Hain's research was also largely instrumental in the creation of Quorate
Technology, a spin-out
founded in October 2012 and based in Edinburgh with 5 full- and one
part-time employees.
Quorate works with meeting capture and recognition technology and uses the
knowledge of these
areas developed in the AMI and AMIDA projects by Edinburgh, Sheffield and
IDIAP directly in its
core product. The company is targeting the police, justice, defence,
broadcasting and enterprise
sectors and has ongoing relationships with a number of large systems
integrators who are
evaluating the use of their technology with their customer data analysis
systems. They have
contracts with a major European Defence Contractor to supply demonstration
systems in a number
of their business areas. Quorate is supported by a Scottish Enterprise
SMART grant, and Scottish
Enterprise Edge Award. According to Quorate's CEO, "The research
outcomes of the AMI and
AMIDA projects in the field of speech recognition were essential steps
on the path to Quorate
being formed and commercially available products being developed...The
research conducted by
UoS in this area had significant impact on the efficiency of delivery of
services by Quorate" [S4].
Impact on existing businesses
dev-audio was founded in 2008 and is now a profitable export
business with clients around the
world. Its product, microphone array recording hardware (the Microcone) is
produced in volume
and distributed by the Apple Store Online in Europe and Amazon in the USA.
The company fully
integrated their Microcone Recorder App with webASR in an AMIDA
mini-project, creating a
commercial prototype system for end-to-end meeting capture and recognition
that was used in
demonstrations and proved key in convincing clients and investors. They
also used webASR to
test and iterate their technology affordably and easily on state of the
art systems. "The integration
with webASR throughout various phases of our business growth has allowed
us to stay ahead of
the game and differentiate our solution in the marketplace. This proved
critical in garnering early
financial and client support during the start-up phase. More recently,
webASR has enabled us to
objectively quantify the performance of Microcone's voice separation
technology - a key step in
developing the industry partnerships that'll accelerate our market
growth". Founder, devaudio [S5].
Klewel is a company that commercialises a comprehensive webcasting
solution, complete with an
audio-visual recording station linked to a web platform, allowing
customers (including major
companies and organisations such as Nestlé and UNICEF) to automatically
reference, edit and
publish content in total simplicity. Klewel used the AMI ADR platform as
part of a mini-project with
AMIDA in 2009 to explore speech-to-text features on Klewel lecture
recordings. "We recognised
the technology as extremely promising as a new and innovative feature to
develop our business"
says Klewel's Managing Director. "It would offer our company and
our end customers ...more
visibility and more efficient knowledge management. For this reason, our
company decided to
launch a joint development project in 2013, one of whose key aims is to
integrate ASR into Klewel
search. We expect in the near future to include the technology in all of
our products."
Inferret Japan, a company employing 5 staff and commercialising
speech recognition, natural
language processing and information retrieval systems, including
voice-driven smartphone search
applications, English language learning for Japanese children, and a cloud
service helping non-
experts to integrate speech recognition into their own technology. It also
directly develops and
customizes speech recognition technology for several large clients
including Hitachi Systems and
the Eiken Foundation. Their work has benefited significantly from Hain's
research, especially the
Juicer package. Inferret's CEO explains: "The availability of Juicer,
its associated tools and
research publications gave us an important competitive technology
advantage, reduced our overall
development costs and accelerated our time to market" [S7].

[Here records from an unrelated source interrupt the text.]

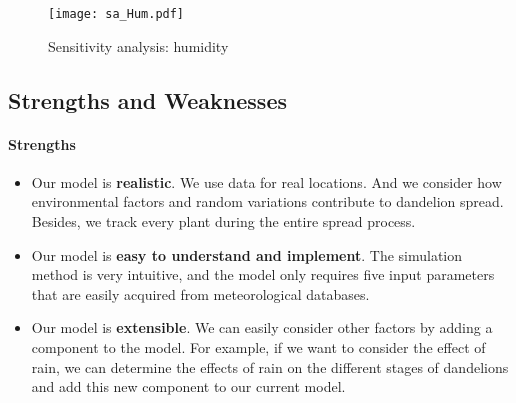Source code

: \documentclass[12pt]{article}
\begin{document}
			\begin{figure}[htbp]
				\centering
				\texttt{[image: sa\_Hum.pdf]}
				\caption{Sensitivity analysis: humidity}
				\label{fig:saH}
			\end{figure}
			
			
			
		\subsection{Strengths and Weaknesses}
		
			\paragraph{Strengths}
			\vspace{-0.1cm}
			\begin{itemize}
				\vspace{-0.3cm}
				\item Our model is \textbf{realistic}.  We use data for real locations.  And we consider how environmental factors and random variations contribute to dandelion spread.  Besides, we track every plant during the entire spread process.  
				
				\vspace{-0.3cm}
				\item Our model is \textbf{easy to understand and implement}.  The simulation method is very intuitive, and the model only requires five input parameters that are easily acquired from meteorological databases.
				
				\vspace{-0.3cm}
				\item Our model is \textbf{extensible}.  We can easily consider other factors by adding a component to the model.  For example, if we want to consider the effect of rain, we can determine the effects of rain on the different stages of dandelions and add this new component to our current model.
			\end{itemize}
			
\end{document}
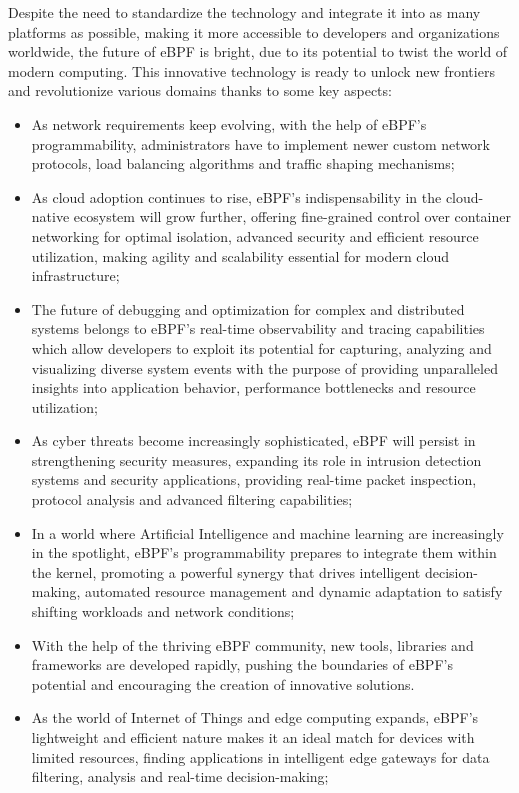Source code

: Despite the need to standardize the technology and integrate it into as many platforms as possible, making it more accessible to developers and organizations worldwide, the future of eBPF is bright, due to its potential to twist the world of modern computing.
This innovative technology is ready to unlock new frontiers and revolutionize various domains thanks to some key aspects:

\begin{itemize}
	\item As network requirements keep evolving, with the help of eBPF's 
		programmability, administrators have to implement newer custom network protocols, load balancing algorithms and traffic shaping mechanisms;
	\item As cloud adoption continues to rise, eBPF's indispensability in the
		cloud-native ecosystem will grow further, offering fine-grained control over container networking for optimal isolation, advanced security and efficient resource utilization, making agility and scalability essential for modern cloud infrastructure;
	\item The future of debugging and optimization for complex and distributed systems
		belongs to eBPF's real-time observability and tracing capabilities which allow developers to exploit its potential for capturing, analyzing and visualizing diverse system events with the purpose of providing unparalleled insights into application behavior, performance bottlenecks and resource utilization;
	\item As cyber threats become increasingly sophisticated, eBPF will persist in
		strengthening security measures, expanding its role in intrusion detection systems and security applications, providing real-time packet inspection, protocol analysis and advanced filtering capabilities;
	\item In a world where Artificial Intelligence and machine learning are
		increasingly in the spotlight, eBPF's programmability prepares to integrate them within the kernel, promoting a powerful synergy that drives intelligent decision-making, automated resource management and dynamic adaptation to satisfy shifting workloads and network conditions;
	\item With the help of the thriving eBPF community, new tools, libraries and
		frameworks are developed rapidly, pushing the boundaries of eBPF's potential and encouraging the creation of innovative solutions.
	\item As the world of Internet of Things and edge computing expands, eBPF's
		lightweight and efficient nature makes it an ideal match for devices with limited resources, finding applications in intelligent edge gateways for data filtering, analysis and real-time decision-making;
\end{itemize}

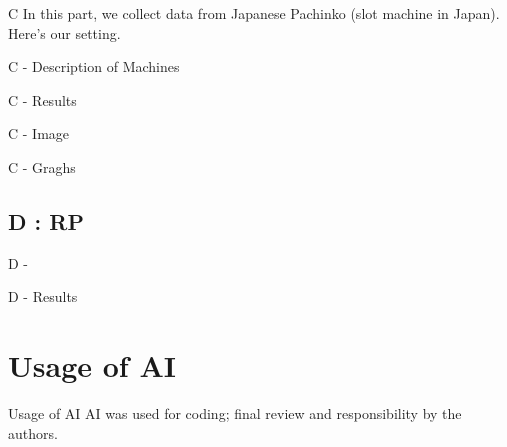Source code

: \documentclass{beamer}
\begin{document}
\begin{frame}{C}
In this part, we collect data from Japanese Pachinko (slot machine in Japan).\\
Here's our setting. 

\end{frame}

\begin{frame}{C - Description of Machines}

\end{frame}

\begin{frame}{C - Results}

    
\end{frame}


\begin{frame}{C - Image}
    
\end{frame}

\begin{frame}{C - Graghs}

    
\end{frame}



\subsection{D : RP}
\begin{frame}{D -}
    
\end{frame}

\begin{frame}{D - Results}

    
\end{frame}

\section{Usage of AI}
\begin{frame}{Usage of AI}
    AI was used for coding; final review and responsibility by the authors.
\end{frame}
\end{document}
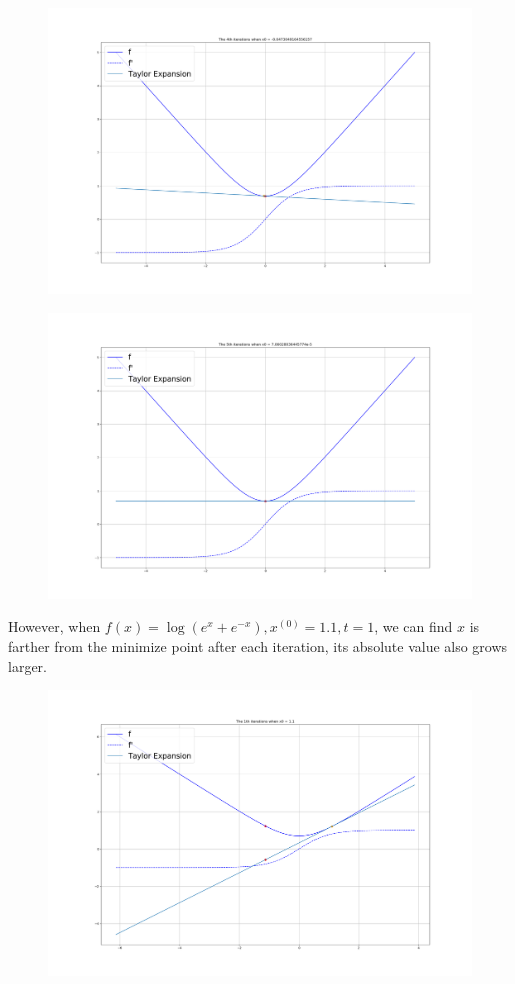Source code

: \documentclass{article}
\theoremstyle{definition}
\theoremstyle{definition}
\theoremstyle{remark}
\begin{document}
\begin{enumerate}
\begin{figure}[H]
    \end{figure}
    \begin{figure}[H]
        \centering
        \includegraphics[scale=0.25]{f14.png}
    \end{figure}
    \begin{figure}[H]
        \centering
        \includegraphics[scale=0.25]{f15.png}
    \end{figure}
    However, when $f(x)=\log(e^x+e^{-x}),x^{(0)} = 1.1,t = 1$, we can find $x$ is farther from the minimize point after each iteration, its absolute value also grows larger.
    \begin{figure}[H]
        \centering
        \includegraphics[scale=0.25]{f21.png}

\end{figure}
\end{enumerate}
\end{document}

Cisco, market-leading provider of telepresence systems, used the
Sheffield research within the
Media Experience and Analytics Business Unit (MXBU) of its Emerging
Technology Group to help
sharpen the use cases during product development, as part of the
statistical model infrastructure
[S6]. [text removed for publication]
Impact on Practitioners
Practitioners in several fields have benefited from the free availability
of the software via webASR.
Researchers within the speech community have benefitted in two ways: by
integrating advanced
components to improve their own existing speech recognition systems; and
(for the many research
groups worldwide who do not have the capability to run complex speech
recognition systems of
their own) by using webASR to obtain transcripts of high volumes of speech
that would otherwise
have taken too long or been too costly to be available. Professionals and
individuals outside the
speech research community have also benefitted, such as psychologists and
lawyers transcribing
their interviews, or lecturers wishing to make their lectures more widely
available.
Societal impact
Organisations like the Liberated Learning Consortium (www.liberatedlearning.com)
are working
to increase access to higher education for those with reading and writing
difficulties through the
development of transcription platforms. LLC's International Manager
welcomes webASR as "a key
milestone in this research area" and explains its importance: "The
lack of captioning/transcription
stems from a combination of exorbitant costs associated with traditional
outsourcing, a lack of
accessibility awareness, and dearth of available tools/techniques.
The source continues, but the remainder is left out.